Admission to Müpa Budapest's virtual concert hall is free of charge.
Gershwin
Rhapsody in Blue
Rimsky-Korsakov
The Flight of the Bumblebee
Rachmaninoff
Rhapsody on a Theme of Paganini, Op.43 (excerpt)
Alexey Arkhipovsky
Vanya
Denis Matsuev
Ballade
Denis Matsuev
Baikal Samba
Gershwin
I Got Rhythm
Jaroszlava Szimonova
Chinese
Grieg
Peer Gynt (excerpt)
Andrey Ivanov
Fiesta
In spite of the fact that the current extraordinary situation prevents us all from meeting at Müpa Budapest in person, we would still like to make the coming days nicer and more uplifting. This is why we are broadcasting a recording of the live concert at Moscow's Tchaikovsky Concert Hall on our website and YouTube channel.

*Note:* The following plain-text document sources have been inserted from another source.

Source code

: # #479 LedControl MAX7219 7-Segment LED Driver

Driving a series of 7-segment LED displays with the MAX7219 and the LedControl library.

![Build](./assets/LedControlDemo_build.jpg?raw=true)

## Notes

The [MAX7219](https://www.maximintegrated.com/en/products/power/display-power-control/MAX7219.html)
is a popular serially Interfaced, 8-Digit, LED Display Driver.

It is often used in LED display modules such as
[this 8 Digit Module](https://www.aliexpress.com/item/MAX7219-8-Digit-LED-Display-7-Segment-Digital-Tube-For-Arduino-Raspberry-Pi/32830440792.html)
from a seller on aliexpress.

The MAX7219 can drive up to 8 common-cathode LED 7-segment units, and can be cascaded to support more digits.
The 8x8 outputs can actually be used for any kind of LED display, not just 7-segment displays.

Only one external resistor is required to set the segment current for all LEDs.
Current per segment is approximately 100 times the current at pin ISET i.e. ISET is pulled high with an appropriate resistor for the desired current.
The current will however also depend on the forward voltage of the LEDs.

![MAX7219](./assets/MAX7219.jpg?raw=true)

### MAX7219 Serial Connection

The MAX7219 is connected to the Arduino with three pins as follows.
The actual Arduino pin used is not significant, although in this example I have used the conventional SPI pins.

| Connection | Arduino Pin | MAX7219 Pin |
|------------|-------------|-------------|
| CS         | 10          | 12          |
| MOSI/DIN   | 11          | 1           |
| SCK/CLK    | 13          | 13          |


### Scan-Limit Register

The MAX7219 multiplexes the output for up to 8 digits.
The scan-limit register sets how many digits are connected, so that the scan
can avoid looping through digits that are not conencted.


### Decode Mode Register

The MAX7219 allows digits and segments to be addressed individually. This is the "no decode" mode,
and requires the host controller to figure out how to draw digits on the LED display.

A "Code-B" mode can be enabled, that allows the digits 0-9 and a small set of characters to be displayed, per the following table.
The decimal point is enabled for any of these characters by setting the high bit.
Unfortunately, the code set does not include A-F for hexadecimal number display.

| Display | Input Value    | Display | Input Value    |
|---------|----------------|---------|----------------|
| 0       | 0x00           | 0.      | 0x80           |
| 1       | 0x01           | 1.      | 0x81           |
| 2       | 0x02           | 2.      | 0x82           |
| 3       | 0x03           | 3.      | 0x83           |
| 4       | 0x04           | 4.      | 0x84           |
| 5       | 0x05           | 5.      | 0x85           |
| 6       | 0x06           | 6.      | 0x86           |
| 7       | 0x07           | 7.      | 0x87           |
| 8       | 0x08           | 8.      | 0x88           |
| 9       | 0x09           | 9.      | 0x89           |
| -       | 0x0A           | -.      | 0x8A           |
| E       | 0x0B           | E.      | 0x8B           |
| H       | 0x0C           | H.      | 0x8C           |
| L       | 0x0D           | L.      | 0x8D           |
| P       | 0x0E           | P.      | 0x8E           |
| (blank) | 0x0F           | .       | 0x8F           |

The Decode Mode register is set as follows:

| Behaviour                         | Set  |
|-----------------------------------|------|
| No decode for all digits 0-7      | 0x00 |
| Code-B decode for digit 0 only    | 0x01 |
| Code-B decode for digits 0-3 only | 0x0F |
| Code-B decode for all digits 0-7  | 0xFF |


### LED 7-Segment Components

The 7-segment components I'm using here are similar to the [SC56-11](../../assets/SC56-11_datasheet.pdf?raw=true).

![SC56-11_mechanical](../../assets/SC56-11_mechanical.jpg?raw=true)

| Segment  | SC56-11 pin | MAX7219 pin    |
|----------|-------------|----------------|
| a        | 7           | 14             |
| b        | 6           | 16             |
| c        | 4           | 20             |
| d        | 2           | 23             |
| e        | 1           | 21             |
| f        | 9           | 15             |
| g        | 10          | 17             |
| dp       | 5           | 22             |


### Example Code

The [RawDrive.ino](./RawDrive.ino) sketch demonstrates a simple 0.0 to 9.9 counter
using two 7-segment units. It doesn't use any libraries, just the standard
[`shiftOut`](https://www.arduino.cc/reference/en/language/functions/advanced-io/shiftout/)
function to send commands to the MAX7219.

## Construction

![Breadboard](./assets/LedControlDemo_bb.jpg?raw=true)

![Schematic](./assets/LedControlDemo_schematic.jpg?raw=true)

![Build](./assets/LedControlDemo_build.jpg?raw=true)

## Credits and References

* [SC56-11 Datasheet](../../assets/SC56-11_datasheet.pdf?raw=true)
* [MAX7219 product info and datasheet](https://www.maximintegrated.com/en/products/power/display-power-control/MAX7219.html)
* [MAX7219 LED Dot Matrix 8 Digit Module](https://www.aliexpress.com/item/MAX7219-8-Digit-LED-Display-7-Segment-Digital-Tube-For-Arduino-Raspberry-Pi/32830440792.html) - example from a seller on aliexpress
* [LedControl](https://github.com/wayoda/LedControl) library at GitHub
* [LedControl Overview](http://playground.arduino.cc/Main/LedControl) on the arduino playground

We look forward to welcoming you to the event, through your screen!
The performance will be broadcasted on our website and YouTube channel.
The world-famous Russian pianist Denis Matsuev has been a close associate, in fact a friend, of Budapest audiences for 20 years, regularly performing at Müpa Budapest, including as the Artist of the 2018/19 Season. We have had the chance to hear him play both as a soloist in recitals and concertos and in chamber music productions, where he has demonstrated how robustly he plays Mussorgsky, the richness of feeling he brings to Tchaikovsky and the poetic colour he produces from Rachmaninoff. Now, however, he is preparing something he has never before presented in Hungary: a jazz concert with his Russian musician friends! Jazz has long held an attraction for classical musicians: Stravinsky wrote Ragtime and Piano-Rag-Music - not to mention the Ebony Concerto for the Woody Herman Band - and you can hear the influence of jazz in Ravel's Piano Concerto, while Bartók was commissioned by Benny Goodman to compose his piece Contrasts. Yehudi Menuhin performed jazz standards alongside the jazz violinist Stéphane Grappelli, and jazz enthusiasts among classical pianists also include the likes of Friedrich Gulda and Fazıl Say. Matsuev is a passionate jazz pianist. A bit tongue in cheek, he has said that 'classical music is my wife, and jazz is my mistress.' Now, instead of just as an encore, this time around we can enjoy the fruits of Matsuev's attraction to jazz music throughout an entire concert. Joining him on stage will be Russian musician friends of his, playing double bass, drums and, perhaps most intriguingly, folk instruments like the balalaika and the lute-like Central Asian domra as they perform Matsuev's own numbers alongside jazz standards in a very promising production. And the concert will also feature the vocals of singer Yaroslava Simonova! We can look forward to an enthralling evening, and Matsuev is sure to have plenty of surprises up his sleeve for the Müpa Budapest audience!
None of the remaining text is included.